The first ten Penguin books were published on the Tuesday before the August Bank Holiday of 1935. No. 1 was Ariel – A Shelley Romance by André Maurois. It is displayed here alongside the other nine titles. They all sold rapidly, and soon had to be reissued. The affordable price, and the paper covers, started a revolution in publishing, but they were not designed as throw-away items. Great care was taken in their production, and the uniform, colour-coded jackets encouraged readers to collect them.

The early Penguin books were published from within another imprint, The Bodley Head, which had been named after a bust of Sir Thomas Bodley, founder of the Bodleian Library.

Comments

What makes this a treasure?

While so many of the Bodleian’s treasures are unique and irreplaceable, the first Penguin book is notably the opposite. Mass produced, priced to sell, made in a convenient pocket size and available to all, it represents what books and libraries are surely meant to promote: the exchange of ideas. The Penguin book challenges the view that an object’s significance in the Bodleian is its rarity or obscurity. Instantly recognisable, an icon of 20th century design, the first Penguin encapsulates the spirit of the pre- and post-war decades: the continued democratisation of learning and the freedom to enjoy leisure that increasing wealth and security gave millions of ordinary people.
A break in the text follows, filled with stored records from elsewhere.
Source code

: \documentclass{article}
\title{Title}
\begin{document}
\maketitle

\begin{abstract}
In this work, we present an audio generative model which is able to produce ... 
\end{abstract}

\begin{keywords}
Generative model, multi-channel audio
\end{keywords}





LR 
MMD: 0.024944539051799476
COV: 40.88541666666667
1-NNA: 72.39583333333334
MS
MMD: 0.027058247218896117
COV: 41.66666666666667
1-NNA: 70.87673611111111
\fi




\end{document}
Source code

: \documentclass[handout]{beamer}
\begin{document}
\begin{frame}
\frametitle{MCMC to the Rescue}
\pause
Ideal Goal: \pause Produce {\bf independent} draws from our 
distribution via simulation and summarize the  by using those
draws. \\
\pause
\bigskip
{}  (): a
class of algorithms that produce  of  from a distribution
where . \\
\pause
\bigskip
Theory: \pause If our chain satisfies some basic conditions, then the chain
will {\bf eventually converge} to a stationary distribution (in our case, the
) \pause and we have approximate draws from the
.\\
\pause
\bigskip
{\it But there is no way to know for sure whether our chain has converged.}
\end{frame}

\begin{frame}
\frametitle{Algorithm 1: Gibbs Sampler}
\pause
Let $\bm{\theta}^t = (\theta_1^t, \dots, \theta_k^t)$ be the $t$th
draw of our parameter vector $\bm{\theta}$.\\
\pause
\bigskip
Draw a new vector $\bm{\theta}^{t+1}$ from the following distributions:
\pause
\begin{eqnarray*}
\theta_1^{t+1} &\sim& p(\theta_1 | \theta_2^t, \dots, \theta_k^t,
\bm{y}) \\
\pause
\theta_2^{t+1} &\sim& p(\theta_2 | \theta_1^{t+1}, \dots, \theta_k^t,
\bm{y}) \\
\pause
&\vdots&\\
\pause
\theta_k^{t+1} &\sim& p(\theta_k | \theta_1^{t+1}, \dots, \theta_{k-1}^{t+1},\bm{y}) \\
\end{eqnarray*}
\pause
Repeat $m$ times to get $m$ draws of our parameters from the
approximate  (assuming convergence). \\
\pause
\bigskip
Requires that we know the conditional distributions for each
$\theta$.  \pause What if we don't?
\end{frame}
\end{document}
The first Penguin also represents the Bodleian’s legal deposit collection, a treasure in its own right. The continuing collection and preservation in one place of all the printed material of the British Isles allows scholars to examine trends in social and intellectual history as seen through the history of publishing. The first Penguin represents this priceless aspect of legal deposit; the significance of one item may only become apparent decades later, and sometimes not for the reasons you might think. In this case the first Penguin illustrates the influence of design and marketing in modern publishing in a way which could not have been anticipated at the time of its acquisition.